I bring up my work above for several reasons.  First, I find that I am sometimes challenged for my nondualistic beliefs.  How do I reconcile “the bad” in the world if I do not believe in duality in the first place? I would say that I recognize what is in the moment. It is not easy; I struggle with ego routinely.  I am not Enlightened. Whether I am painting or knitting, going grocery shopping or administering a UA to kid at work, I can choose to be mindful and present. These are opportunities to let go of my ego, to realize nondualism.

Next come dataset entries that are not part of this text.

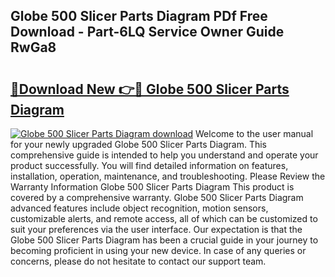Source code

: ## Globe 500 Slicer Parts Diagram PDf Free Download - Part-6LQ Service Owner Guide RwGa8

# <h2><a href="http://dfu055d.blite.top/?on=Globe+500+Slicer+Parts+Diagram">🔗Download New 👉🔴 Globe 500 Slicer Parts Diagram</a></h2>

[![Globe 500 Slicer Parts Diagram download](https://i.imgur.com/lujVjoI.png)](http://dfu055d.blite.top/?on=Globe+500+Slicer+Parts+Diagram)
Welcome to the user manual for your newly upgraded Globe 500 Slicer Parts Diagram. This comprehensive guide is intended to help you understand and operate your product successfully. You will find detailed information on features, installation, operation, maintenance, and troubleshooting. Please Review the Warranty Information Globe 500 Slicer Parts Diagram This product is covered by a comprehensive warranty. Globe 500 Slicer Parts Diagram advanced features include object recognition, motion sensors, customizable alerts, and remote access, all of which can be customized to suit your preferences via the user interface. Our expectation is that the Globe 500 Slicer Parts Diagram has been a crucial guide in your journey to becoming proficient in using your new device. In case of any queries or concerns, please do not hesitate to contact our support team.
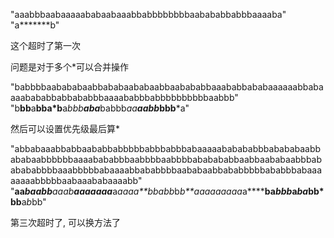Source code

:"aaabbbaabaaaaababaabaaabbabbbbbbbbaabababbabbbaaaaba"
"a*******b"

这个超时了第一次

问题是对于多个*可以合并操作

"babbbbaabababaabbababaababaabbaabababbaaababbababaaaaaabbabaaaabababbabbababbbaaaababbbabbbbbbbbbbaabbb"
"b**bb**a**bba*b**a*bbb**aba***babbb*aa****aabb*bbb***a"

然后可以设置优先级最后算*

"abbabaaabbabbaababbabbbbbabbbabbbabaaaaababababbbabababaabbababaabbbbbbaaaabababbbaabbbbaabbbbababababbaabbaababaabbbababababbbbaaabbbbbabaaaabbababbbbaababaabbababbbbbababbbabaaaaaaaabbbbbaabaaababaaaabb"
"**aa*****ba*a*bb**aa*ab****a*aaaaaa***a*aaaa**bbabb*b*b**aaaaaaaaa*a********ba*bbb***a*ba*bb*bb**a*b*bb"

第三次超时了, 可以换方法了
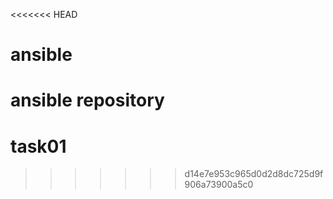 <<<<<<< HEAD
# ansible
ansible repository
=======
# task01
>>>>>>> d14e7e953c965d0d2d8dc725d9f906a73900a5c0
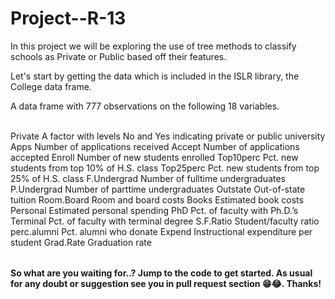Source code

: # Project--R-13

<table>
In this project we will be exploring the use of tree methods to classify schools as Private or Public based off their features.

Let's start by getting the data which is included in the ISLR library, the College data frame.

A data frame with 777 observations on the following 18 variables.<br><br/>

Private A factor with levels No and Yes indicating private or public university<br/>
Apps Number of applications received
Accept Number of applications accepted
Enroll Number of new students enrolled
Top10perc Pct. new students from top 10% of H.S. class
Top25perc Pct. new students from top 25% of H.S. class
F.Undergrad Number of fulltime undergraduates
P.Undergrad Number of parttime undergraduates
Outstate Out-of-state tuition
Room.Board Room and board costs
Books Estimated book costs
Personal Estimated personal spending
PhD Pct. of faculty with Ph.D.’s
Terminal Pct. of faculty with terminal degree
S.F.Ratio Student/faculty ratio
perc.alumni Pct. alumni who donate
Expend Instructional expenditure per student
Grad.Rate Graduation rate

</table>

**So what are you waiting for..? Jump to the code to get started. As usual for any doubt or suggestion see you in pull request section 😁😂. Thanks!**

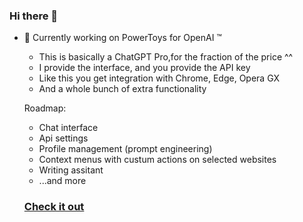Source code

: ### Hi there 👋

- 🔭 Currently working on PowerToys for OpenAI ™
  - This is basically a ChatGPT Pro,for the fraction of the price ^^
  - I provide the interface, and you provide the API key
  - Like this you get integration with Chrome, Edge, Opera GX
   - And a whole bunch of extra functionality
  
  Roadmap:
  - Chat interface
  - Api settings
  - Profile management (prompt engineering)
  - Context menus with custum actions on selected websites
  - Writing assitant
  - ...and more
  
  ### [Check it out](https://chrome.google.com/webstore/detail/powertoys-for-openai/haijiigmikhgoflpocajpfldmjcfbdpa)
<!--
**robert-hoffmann/robert-hoffmann** is a ✨ _special_ ✨ repository because its `README.md` (this file) appears on your GitHub profile.

Here are some ideas to get you started:

- 🔭 I’m currently working on ...
- 🌱 I’m currently learning ...
- 👯 I’m looking to collaborate on ...
- 🤔 I’m looking for help with ...
- 💬 Ask me about ...
- 📫 How to reach me: ...
- 😄 Pronouns: ...
- ⚡ Fun fact: ...
-->

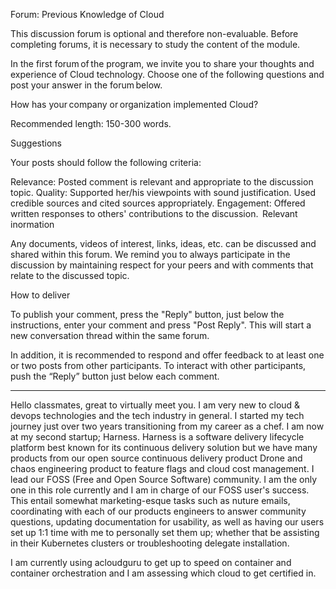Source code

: Forum: Previous Knowledge of Cloud 

This discussion forum is optional and therefore non-evaluable. Before completing  forums, it is necessary to study the content of the module. 

In the first forum of the program, we invite you to share your thoughts and experience of Cloud technology. Choose one of the following questions and post your answer in the forum below. 


How has your company or organization implemented Cloud?   

Recommended length: 150-300 words.  

Suggestions

Your posts should follow the following criteria:  

Relevance: Posted comment is relevant and appropriate to the discussion topic. 
Quality: Supported her/his viewpoints with sound justification. Used credible sources and cited sources appropriately. 
Engagement: Offered written responses to others' contributions to the discussion. 
Relevant inormation

Any documents, videos of interest, links, ideas, etc. can be discussed and shared within this forum. We remind you to always participate in the discussion by maintaining respect for your peers and with comments that relate to the discussed topic.  

How to deliver

To publish your comment, press the "Reply" button, just below the instructions, enter your comment and press "Post Reply". This will start a new conversation thread within the same forum. 

In addition, it is recommended to respond and offer feedback to at least one or two posts from other participants. To interact with other participants, push the “Reply” button just below each comment.  


-----

Hello classmates, great to virtually meet you. I am very new to cloud & devops technologies and the tech industry in general. I started my tech journey just over two years transitioning from my career as a chef. I am now at my second startup; Harness. Harness is a software delivery lifecycle platform best known for its continuous delivery solution but we have many products from our open source continuous delivery product Drone and chaos engineering product to feature flags and cloud cost management.  I lead our FOSS (Free and Open Source Software) community. I am the only one in this role currently and I am in charge of our FOSS user's success. This entail somewhat marketing-esque tasks such as nuture emails, coordinating with each of our products engineers to answer community questions, updating documentation for usability, as well as having our users set up 1:1 time with me to personally set them up; whether that be assisting in their Kubernetes clusters or troubleshooting delegate installation. 

I am currently using acloudguru to get up to speed on container and container orchestration and I am assessing which cloud to get certified in. 
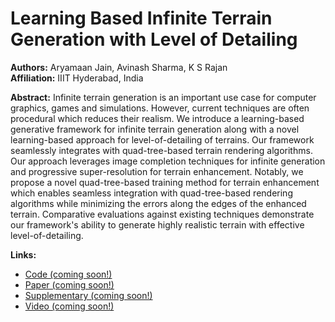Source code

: # Learning Based Infinite Terrain Generation with Level of Detailing

**Authors:** Aryamaan Jain, Avinash Sharma, K S Rajan  
**Affiliation:** IIIT Hyderabad, India

**Abstract:**
Infinite terrain generation is an important use case for computer graphics, games and simulations. However, current techniques are often procedural which reduces their realism. We introduce a learning-based generative framework for infinite terrain generation along with a novel learning-based approach for level-of-detailing of terrains. Our framework seamlessly integrates with quad-tree-based terrain rendering algorithms. Our approach leverages image completion techniques for infinite generation and progressive super-resolution for terrain enhancement. Notably, we propose a novel quad-tree-based training method for terrain enhancement which enables seamless integration with quad-tree-based rendering algorithms while minimizing the errors along the edges of the enhanced terrain. Comparative evaluations against existing techniques demonstrate our framework's ability to generate highly realistic terrain with effective level-of-detailing.

**Links:**
- [Code (coming soon!)](#)
- [Paper (coming soon!)](#)
- [Supplementary (coming soon!)](#)
- [Video (coming soon!)](#)
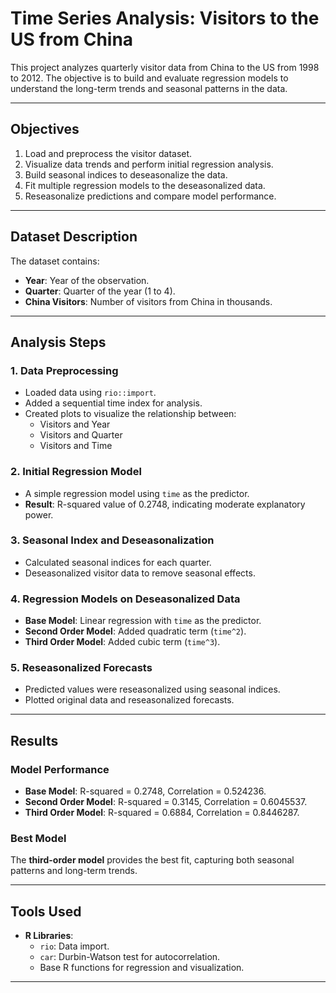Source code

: # Time Series Analysis: Visitors to the US from China

This project analyzes quarterly visitor data from China to the US from 1998 to 2012. The objective is to build and evaluate regression models to understand the long-term trends and seasonal patterns in the data.

---

## Objectives
1. Load and preprocess the visitor dataset.
2. Visualize data trends and perform initial regression analysis.
3. Build seasonal indices to deseasonalize the data.
4. Fit multiple regression models to the deseasonalized data.
5. Reseasonalize predictions and compare model performance.

---

## Dataset Description
The dataset contains:
- **Year**: Year of the observation.
- **Quarter**: Quarter of the year (1 to 4).
- **China Visitors**: Number of visitors from China in thousands.

---

## Analysis Steps

### 1. Data Preprocessing
- Loaded data using `rio::import`.
- Added a sequential time index for analysis.
- Created plots to visualize the relationship between:
  - Visitors and Year
  - Visitors and Quarter
  - Visitors and Time

### 2. Initial Regression Model
- A simple regression model using `time` as the predictor.
- **Result**: R-squared value of 0.2748, indicating moderate explanatory power.

### 3. Seasonal Index and Deseasonalization
- Calculated seasonal indices for each quarter.
- Deseasonalized visitor data to remove seasonal effects.

### 4. Regression Models on Deseasonalized Data
- **Base Model**: Linear regression with `time` as the predictor.
- **Second Order Model**: Added quadratic term (`time^2`).
- **Third Order Model**: Added cubic term (`time^3`).

### 5. Reseasonalized Forecasts
- Predicted values were reseasonalized using seasonal indices.
- Plotted original data and reseasonalized forecasts.

---

## Results

### Model Performance
- **Base Model**: R-squared = 0.2748, Correlation = 0.524236.
- **Second Order Model**: R-squared = 0.3145, Correlation = 0.6045537.
- **Third Order Model**: R-squared = 0.6884, Correlation = 0.8446287.

### Best Model
The **third-order model** provides the best fit, capturing both seasonal patterns and long-term trends.

---

## Tools Used
- **R Libraries**:
  - `rio`: Data import.
  - `car`: Durbin-Watson test for autocorrelation.
  - Base R functions for regression and visualization.

---
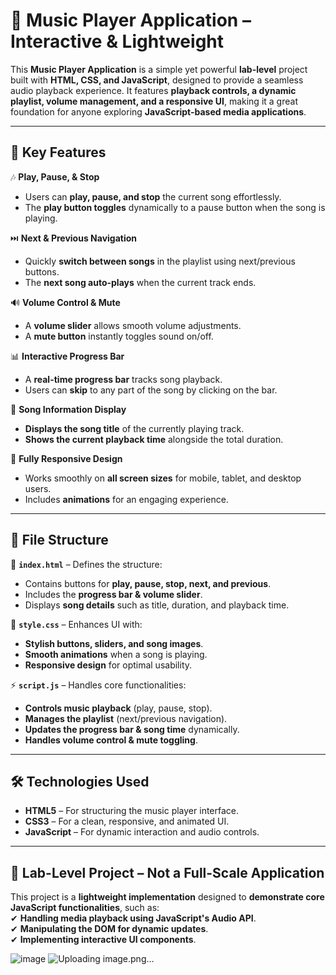 # 🎵 Music Player Application – Interactive & Lightweight

This **Music Player Application** is a simple yet powerful **lab-level** project built with **HTML, CSS, and JavaScript**, designed to provide a seamless audio playback experience. It features **playback controls, a dynamic playlist, volume management, and a responsive UI**, making it a great foundation for anyone exploring **JavaScript-based media applications**.

---

## 🚀 Key Features

🎶 **Play, Pause, & Stop**

- Users can **play, pause, and stop** the current song effortlessly.
- The **play button toggles** dynamically to a pause button when the song is playing.

⏭️ **Next & Previous Navigation**

- Quickly **switch between songs** in the playlist using next/previous buttons.
- The **next song auto-plays** when the current track ends.

🔊 **Volume Control & Mute**

- A **volume slider** allows smooth volume adjustments.
- A **mute button** instantly toggles sound on/off.

📊 **Interactive Progress Bar**

- A **real-time progress bar** tracks song playback.
- Users can **skip** to any part of the song by clicking on the bar.

📌 **Song Information Display**

- **Displays the song title** of the currently playing track.
- **Shows the current playback time** alongside the total duration.

📱 **Fully Responsive Design**

- Works smoothly on **all screen sizes** for mobile, tablet, and desktop users.
- Includes **animations** for an engaging experience.

---

## 📂 File Structure

📌 **`index.html`** – Defines the structure:

- Contains buttons for **play, pause, stop, next, and previous**.
- Includes the **progress bar & volume slider**.
- Displays **song details** such as title, duration, and playback time.

🎨 **`style.css`** – Enhances UI with:

- **Stylish buttons, sliders, and song images**.
- **Smooth animations** when a song is playing.
- **Responsive design** for optimal usability.

⚡ **`script.js`** – Handles core functionalities:

- **Controls music playback** (play, pause, stop).
- **Manages the playlist** (next/previous navigation).
- **Updates the progress bar & song time** dynamically.
- **Handles volume control & mute toggling**.

---

## 🛠️ Technologies Used

- **HTML5** – For structuring the music player interface.
- **CSS3** – For a clean, responsive, and animated UI.
- **JavaScript** – For dynamic interaction and audio controls.

---

## 🎯 Lab-Level Project – Not a Full-Scale Application

This project is a **lightweight implementation** designed to **demonstrate core JavaScript functionalities**, such as:  
✔ **Handling media playback using JavaScript's Audio API**.  
✔ **Manipulating the DOM for dynamic updates**.  
✔ **Implementing interactive UI components**.

![image](https://github.com/user-attachments/assets/dc276657-fc07-4c8b-b158-2000ed0cf449)
![Uploading image.png…]()


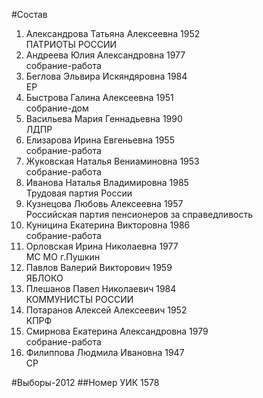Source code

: #Состав
1. Александрова Татьяна Алексеевна 1952   
    ПАТРИОТЫ РОССИИ
2. Андреева Юлия Александровна 1977   
    собрание-работа
3. Беглова Эльвира Искяндяровна 1984   
    ЕР
4. Быстрова Галина Алексеевна 1951   
    собрание-дом
5. Васильева Мария Геннадьевна 1990   
    ЛДПР
6. Елизарова Ирина Евгеньевна 1955   
    собрание-работа
7. Жуковская Наталья Вениаминовна 1953   
    собрание-работа
8. Иванова Наталья Владимировна 1985   
    Трудовая партия России
9. Кузнецова Любовь Алексеевна 1957   
    Российская партия пенсионеров за справедливость
10. Куницина Екатерина Викторовна 1986   
    собрание-работа
11. Орловская Ирина Николаевна 1977   
    МС МО г.Пушкин
12. Павлов Валерий Викторович 1959   
    ЯБЛОКО
13. Плешанов Павел Николаевич 1984   
    КОММУНИСТЫ РОССИИ
14. Потаранов Алексей Алексеевич 1952   
    КПРФ
15. Смирнова Екатерина Александровна 1979   
    собрание-работа
16. Филиппова Людмила Ивановна 1947   
    СР

#Выборы-2012
##Номер УИК
1578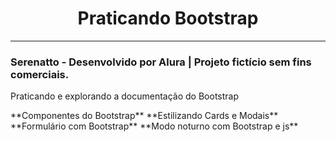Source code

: <h1 align="center"> Praticando Bootstrap </h1>
<hr>
<h3>Serenatto - Desenvolvido por Alura | Projeto fictício sem fins comerciais.</h3>
<p>Praticando e explorando a documentação do Bootstrap</p>
**Componentes do Bootstrap**
**Estilizando Cards e Modais**
**Formulário com Bootstrap**
**Modo noturno com Bootstrap e js**
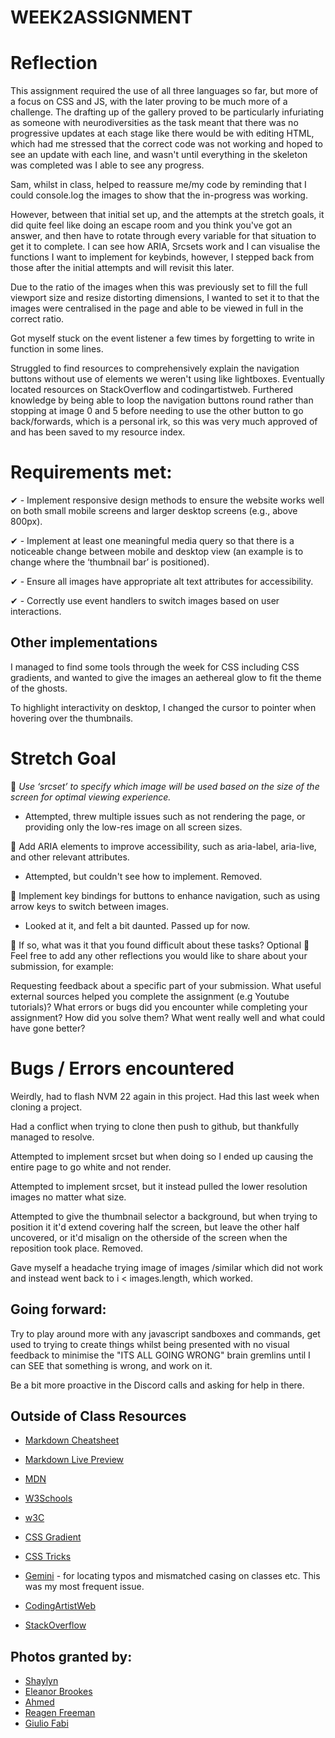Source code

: # WEEK2ASSIGNMENT

# Reflection

This assignment required the use of all three languages so far, but more of a focus on CSS and JS, with the later proving to be much more of a challenge. The drafting up of the gallery proved to be particularly infuriating as someone with neurodiversities as the task meant that there was no progressive updates at each stage like there would be with editing HTML, which had me stressed that the correct code was not working and hoped to see an update with each line, and wasn't until everything in the skeleton was completed was I able to see any progress.

Sam, whilst in class, helped to reassure me/my code by reminding that I could console.log the images to show that the in-progress was working.

However, between that initial set up, and the attempts at the stretch goals, it did quite feel like doing an escape room and you think you've got an answer, and then have to rotate through every variable for that situation to get it to complete. I can see how ARIA, Srcsets work and I can visualise the functions I want to implement for keybinds, however, I stepped back from those after the initial attempts and will revisit this later.

Due to the ratio of the images when this was previously set to fill the full viewport size and resize distorting dimensions, I wanted to set it to that the images were centralised in the page and able to be viewed in full in the correct ratio.

Got myself stuck on the event listener a few times by forgetting to write in function in some lines.

Struggled to find resources to comprehensively explain the navigation buttons without use of elements we weren't using like lightboxes. Eventually located resources on StackOverflow and codingartistweb. Furthered knowledge by being able to loop the navigation buttons round rather than stopping at image 0 and 5 before needing to use the other button to go back/forwards, which is a personal irk, so this was very much approved of and has been saved to my resource index.

# Requirements met:

✔ - Implement responsive design methods to ensure the website works well on both small mobile screens and larger desktop screens (e.g., above 800px).

✔ - Implement at least one meaningful media query so that there is a noticeable change between mobile and desktop view (an example is to change where the ‘thumbnail bar’ is positioned).

✔ - Ensure all images have appropriate alt text attributes for accessibility.

✔ - Correctly use event handlers to switch images based on user interactions.

## Other implementations

I managed to find some tools through the week for CSS including CSS gradients, and wanted to give the images an aethereal glow to fit the theme of the ghosts.

To highlight interactivity on desktop, I changed the cursor to pointer when hovering over the thumbnails.

# Stretch Goal

🏹 _Use ‘srcset’ to specify which image will be used based on the size of the screen for optimal viewing experience._

- Attempted, threw multiple issues such as not rendering the page, or providing only the low-res image on all screen sizes.

🏹 Add ARIA elements to improve accessibility, such as aria-label, aria-live, and other relevant attributes.

- Attempted, but couldn't see how to implement. Removed.

🏹 Implement key bindings for buttons to enhance navigation, such as using arrow keys to switch between images.

- Looked at it, and felt a bit daunted. Passed up for now.

🎯 If so, what was it that you found difficult about these tasks?
Optional
🏹 Feel free to add any other reflections you would like to share about your submission, for example:

Requesting feedback about a specific part of your submission.
What useful external sources helped you complete the assignment (e.g Youtube tutorials)?
What errors or bugs did you encounter while completing your assignment? How did you solve them?
What went really well and what could have gone better?

# Bugs / Errors encountered

Weirdly, had to flash NVM 22 again in this project. Had this last week when cloning a project.

Had a conflict when trying to clone then push to github, but thankfully managed to resolve.

Attempted to implement srcset but when doing so I ended up causing the entire page to go white and not render.

Attempted to implement srcset, but it instead pulled the lower resolution images no matter what size.

Attempted to give the thumbnail selector a background, but when trying to position it it'd extend covering half the screen, but leave the other half uncovered, or it'd misalign on the otherside of the screen when the reposition took place. Removed.

Gave myself a headache trying image of images /similar which did not work and instead went back to i < images.length, which worked.

## Going forward:

Try to play around more with any javascript sandboxes and commands, get used to trying to create things whilst being presented with no visual feedback to minimise the "ITS ALL GOING WRONG" brain gremlins until I can SEE that something is wrong, and work on it.

Be a bit more proactive in the Discord calls and asking for help in there.

## Outside of Class Resources

- [Markdown Cheatsheet](https://www.markdownguide.org/cheat-sheet/)
- [Markdown Live Preview](https://markdownlivepreview.com/)

- [MDN](https://developer.mozilla.org/en-US/)
- [W3Schools](https://www.w3schools.com)
- [w3C](https://www.w3.org/)
- [CSS Gradient](https://cssgradient.io/)
- [CSS Tricks](https://css-tricks.com/)
- [Gemini](https://gemini.google.com) - for locating typos and mismatched casing on classes etc. This was my most frequent issue.
- [CodingArtistWeb](https://codingartistweb.com/)
- [StackOverflow](https://stackoverflow.com/questions/65553058/next-prev-button-for-modal-with-javascript)

## Photos granted by:

- [Shaylyn](https://unsplash.com/@mpadb?utm_content=creditCopyText&utm_medium=referral&utm_source=unsplash)
- [Eleanor Brookes](https://unsplash.com/@eleanorbrooke?utm_content=creditCopyText&utm_medium=referral&utm_source=unsplash)
- [Ahmed](https://unsplash.com/@mutecevvil?utm_content=creditCopyText&utm_medium=referral&utm_source=unsplash)
- [Reagen Freeman](https://unsplash.com/@rfree19?utm_content=creditCopyText&utm_medium=referral&utm_source=unsplash)
- [Giulio Fabi](https://unsplash.com/@giuliofabi?utm_content=creditCopyText&utm_medium=referral&utm_source=unsplash)
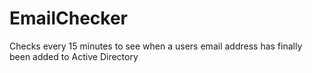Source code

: # EmailChecker
Checks every 15 minutes to see when a users email address has finally been added to Active Directory
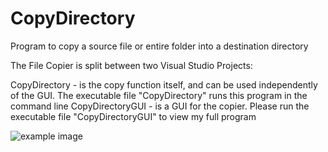 # CopyDirectory
Program to copy a source file or entire folder into a destination directory

The File Copier is split between two Visual Studio Projects:

CopyDirectory - is the copy function itself, and can be used independently of the GUI. The executable file "CopyDirectory" runs this program in the command line
CopyDirectoryGUI - is a GUI for the copier. Please run the executable file "CopyDirectoryGUI" to view my full program

![example image]("https://github.com/liamsscreenname/CopyDirectory/blob/master/filecopierexample1.png")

I also bring up my work as I feel it relates to the some of the topics we have discussed this quarter. We read and talked about Donna Haraway’s Cyborg Manifesto; in it she expresses her hope and the need for a paradigm shift, the rewriting of old narratives.  I think this can and does happen, not in one big grand event, but rather over and over again in smaller moments. I have found that in my work, that the teens and women I come to know have no frame of reference for a life outside of addiction.  Everyone they know uses drugs, has been in jail, and experienced violence. They believe that everyone lives as they do. And in a sense we all have that same belief. We believe our experience is everyone’s experience. We accept the narratives Donna Haraway is asking us to rewrite, because we don’t always have a picture of another narrative. When we are introduced to new realities, we have different reference points to drawn on. Before I experienced nondual reality, I had no frame reference for it.  One instance changed that for me.  And while it was beautiful and sustaining in the moment, that experience faded.  I have moments of nondual reality now; I can help facilitate them through yoga and meditation, and my paradigm is shifting, little by little. The nineteenth sutra of the Pratyabhijnahrdayam states “In vyutthana which is full of the after-effects of Samadhi, there is attainment of permanent Samadhi by dwelling on one’s identity with cit (the universal, supreme consciousness) over and over again.” [5]Essentially this sutra states that after you experience nondual reality you will once again return to ordinary consciousness, but that by bringing your awareness back again and again to that memory of nondualism you can eventually find your way to it permanently.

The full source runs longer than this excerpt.